ENTRIES SUPPLIED START
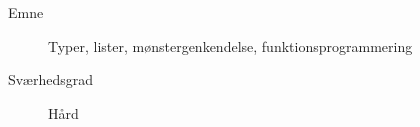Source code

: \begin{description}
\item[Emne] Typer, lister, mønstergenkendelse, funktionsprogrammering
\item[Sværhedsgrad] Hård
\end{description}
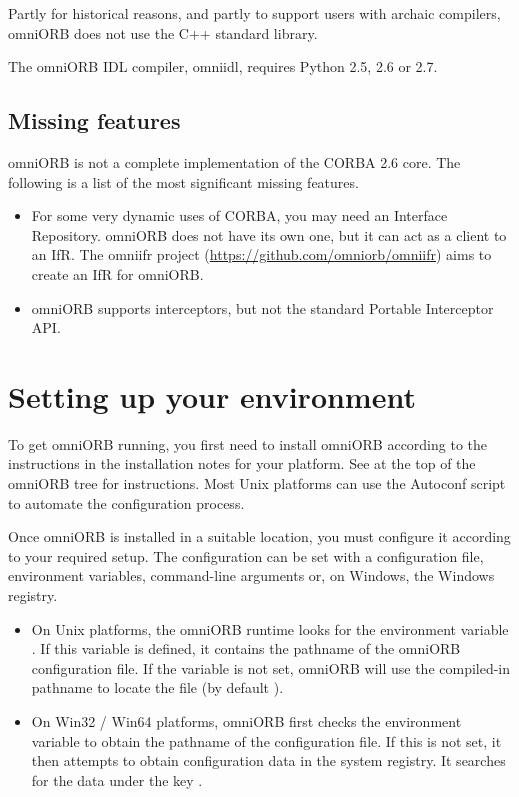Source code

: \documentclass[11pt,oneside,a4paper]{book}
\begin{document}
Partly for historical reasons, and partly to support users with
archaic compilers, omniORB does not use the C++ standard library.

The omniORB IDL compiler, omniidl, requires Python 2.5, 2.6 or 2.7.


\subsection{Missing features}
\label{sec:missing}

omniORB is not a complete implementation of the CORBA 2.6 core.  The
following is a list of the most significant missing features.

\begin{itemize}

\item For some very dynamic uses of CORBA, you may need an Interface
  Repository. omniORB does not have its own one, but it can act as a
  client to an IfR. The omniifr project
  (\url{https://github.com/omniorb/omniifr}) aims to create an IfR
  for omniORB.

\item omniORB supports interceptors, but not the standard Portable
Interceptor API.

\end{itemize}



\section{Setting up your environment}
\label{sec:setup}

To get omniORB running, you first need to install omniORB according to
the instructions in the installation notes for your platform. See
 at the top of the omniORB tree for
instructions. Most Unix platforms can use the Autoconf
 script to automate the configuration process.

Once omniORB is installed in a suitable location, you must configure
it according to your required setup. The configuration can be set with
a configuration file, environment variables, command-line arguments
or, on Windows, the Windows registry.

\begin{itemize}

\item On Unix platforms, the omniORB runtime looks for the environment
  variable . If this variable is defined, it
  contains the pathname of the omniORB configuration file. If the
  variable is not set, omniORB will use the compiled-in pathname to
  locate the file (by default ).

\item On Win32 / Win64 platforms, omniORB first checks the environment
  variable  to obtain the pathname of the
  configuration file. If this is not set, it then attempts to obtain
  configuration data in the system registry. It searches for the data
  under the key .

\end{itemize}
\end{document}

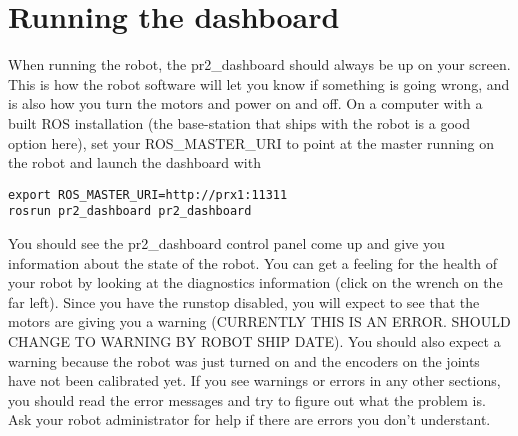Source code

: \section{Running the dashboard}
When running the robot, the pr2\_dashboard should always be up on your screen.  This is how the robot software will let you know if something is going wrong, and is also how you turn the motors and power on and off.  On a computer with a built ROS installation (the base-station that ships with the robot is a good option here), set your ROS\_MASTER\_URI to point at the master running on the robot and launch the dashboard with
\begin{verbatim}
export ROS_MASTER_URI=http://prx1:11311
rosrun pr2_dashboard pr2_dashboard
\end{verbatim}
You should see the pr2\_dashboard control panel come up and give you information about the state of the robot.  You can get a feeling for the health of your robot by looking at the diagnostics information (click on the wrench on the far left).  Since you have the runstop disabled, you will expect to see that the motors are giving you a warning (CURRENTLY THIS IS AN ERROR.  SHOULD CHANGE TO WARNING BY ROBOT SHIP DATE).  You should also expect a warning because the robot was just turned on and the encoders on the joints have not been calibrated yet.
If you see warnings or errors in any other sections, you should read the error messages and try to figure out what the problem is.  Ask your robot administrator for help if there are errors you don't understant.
ENTRIES SUPPLIED END
» GOAL OF THE EXERCISE: Output the lines of the records above exactly as they appear, from the line containing "Partly for historical" through the line containing "client to an IfR. The omniifr project".

» SOLUTION FOR THIS TASK:
Partly for historical reasons, and partly to support users with
archaic compilers, omniORB does not use the C++ standard library.

The omniORB IDL compiler, omniidl, requires Python 2.5, 2.6 or 2.7.


\subsection{Missing features}
\label{sec:missing}

omniORB is not a complete implementation of the CORBA 2.6 core.  The
following is a list of the most significant missing features.

\begin{itemize}

\item For some very dynamic uses of CORBA, you may need an Interface
  Repository. omniORB does not have its own one, but it can act as a
  client to an IfR. The omniifr project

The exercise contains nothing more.